### Task to carry out
Could you write out the data that follows, exactly and in full?

### Records for processing
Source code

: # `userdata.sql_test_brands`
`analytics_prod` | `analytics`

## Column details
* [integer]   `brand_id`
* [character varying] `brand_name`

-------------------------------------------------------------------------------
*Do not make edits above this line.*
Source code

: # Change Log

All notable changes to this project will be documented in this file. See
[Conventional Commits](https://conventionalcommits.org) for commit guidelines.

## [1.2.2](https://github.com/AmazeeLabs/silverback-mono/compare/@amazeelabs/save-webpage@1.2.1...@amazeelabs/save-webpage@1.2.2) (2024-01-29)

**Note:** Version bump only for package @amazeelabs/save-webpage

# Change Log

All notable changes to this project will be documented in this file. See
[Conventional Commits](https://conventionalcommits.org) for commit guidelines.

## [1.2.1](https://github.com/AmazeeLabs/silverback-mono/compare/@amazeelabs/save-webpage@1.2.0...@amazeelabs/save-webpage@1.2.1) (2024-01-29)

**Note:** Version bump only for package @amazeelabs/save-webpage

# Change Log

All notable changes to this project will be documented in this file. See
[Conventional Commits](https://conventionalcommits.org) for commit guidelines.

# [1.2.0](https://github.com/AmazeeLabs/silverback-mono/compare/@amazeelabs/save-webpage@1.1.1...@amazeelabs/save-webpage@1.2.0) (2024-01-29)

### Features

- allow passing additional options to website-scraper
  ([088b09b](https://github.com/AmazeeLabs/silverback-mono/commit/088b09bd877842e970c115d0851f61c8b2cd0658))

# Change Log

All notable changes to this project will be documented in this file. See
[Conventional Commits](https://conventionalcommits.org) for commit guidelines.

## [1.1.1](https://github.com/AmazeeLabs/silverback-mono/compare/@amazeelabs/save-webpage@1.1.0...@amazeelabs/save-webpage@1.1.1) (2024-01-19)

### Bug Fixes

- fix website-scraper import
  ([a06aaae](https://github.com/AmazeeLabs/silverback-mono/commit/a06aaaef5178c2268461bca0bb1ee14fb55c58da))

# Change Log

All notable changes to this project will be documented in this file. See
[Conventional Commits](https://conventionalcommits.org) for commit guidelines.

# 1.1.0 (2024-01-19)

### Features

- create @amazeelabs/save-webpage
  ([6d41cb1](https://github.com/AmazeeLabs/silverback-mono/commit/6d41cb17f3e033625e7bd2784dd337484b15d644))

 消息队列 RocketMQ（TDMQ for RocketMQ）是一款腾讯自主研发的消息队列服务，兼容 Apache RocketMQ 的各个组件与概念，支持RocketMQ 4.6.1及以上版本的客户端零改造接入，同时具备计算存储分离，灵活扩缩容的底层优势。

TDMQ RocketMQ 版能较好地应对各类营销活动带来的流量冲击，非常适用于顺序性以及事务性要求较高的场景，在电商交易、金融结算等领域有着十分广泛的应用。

### Task result
Source code

: # `userdata.sql_test_brands`
`analytics_prod` | `analytics`

## Column details
* [integer]   `brand_id`
* [character varying] `brand_name`

-------------------------------------------------------------------------------
*Do not make edits above this line.*
Source code

: # Change Log

All notable changes to this project will be documented in this file. See
[Conventional Commits](https://conventionalcommits.org) for commit guidelines.

## [1.2.2](https://github.com/AmazeeLabs/silverback-mono/compare/@amazeelabs/save-webpage@1.2.1...@amazeelabs/save-webpage@1.2.2) (2024-01-29)

**Note:** Version bump only for package @amazeelabs/save-webpage

# Change Log

All notable changes to this project will be documented in this file. See
[Conventional Commits](https://conventionalcommits.org) for commit guidelines.

## [1.2.1](https://github.com/AmazeeLabs/silverback-mono/compare/@amazeelabs/save-webpage@1.2.0...@amazeelabs/save-webpage@1.2.1) (2024-01-29)

**Note:** Version bump only for package @amazeelabs/save-webpage

# Change Log

All notable changes to this project will be documented in this file. See
[Conventional Commits](https://conventionalcommits.org) for commit guidelines.

# [1.2.0](https://github.com/AmazeeLabs/silverback-mono/compare/@amazeelabs/save-webpage@1.1.1...@amazeelabs/save-webpage@1.2.0) (2024-01-29)

### Features

- allow passing additional options to website-scraper
  ([088b09b](https://github.com/AmazeeLabs/silverback-mono/commit/088b09bd877842e970c115d0851f61c8b2cd0658))

# Change Log

All notable changes to this project will be documented in this file. See
[Conventional Commits](https://conventionalcommits.org) for commit guidelines.

## [1.1.1](https://github.com/AmazeeLabs/silverback-mono/compare/@amazeelabs/save-webpage@1.1.0...@amazeelabs/save-webpage@1.1.1) (2024-01-19)

### Bug Fixes

- fix website-scraper import
  ([a06aaae](https://github.com/AmazeeLabs/silverback-mono/commit/a06aaaef5178c2268461bca0bb1ee14fb55c58da))

# Change Log

All notable changes to this project will be documented in this file. See
[Conventional Commits](https://conventionalcommits.org) for commit guidelines.

# 1.1.0 (2024-01-19)

### Features

- create @amazeelabs/save-webpage
  ([6d41cb1](https://github.com/AmazeeLabs/silverback-mono/commit/6d41cb17f3e033625e7bd2784dd337484b15d644))

 消息队列 RocketMQ（TDMQ for RocketMQ）是一款腾讯自主研发的消息队列服务，兼容 Apache RocketMQ 的各个组件与概念，支持RocketMQ 4.6.1及以上版本的客户端零改造接入，同时具备计算存储分离，灵活扩缩容的底层优势。

TDMQ RocketMQ 版能较好地应对各类营销活动带来的流量冲击，非常适用于顺序性以及事务性要求较高的场景，在电商交易、金融结算等领域有着十分广泛的应用。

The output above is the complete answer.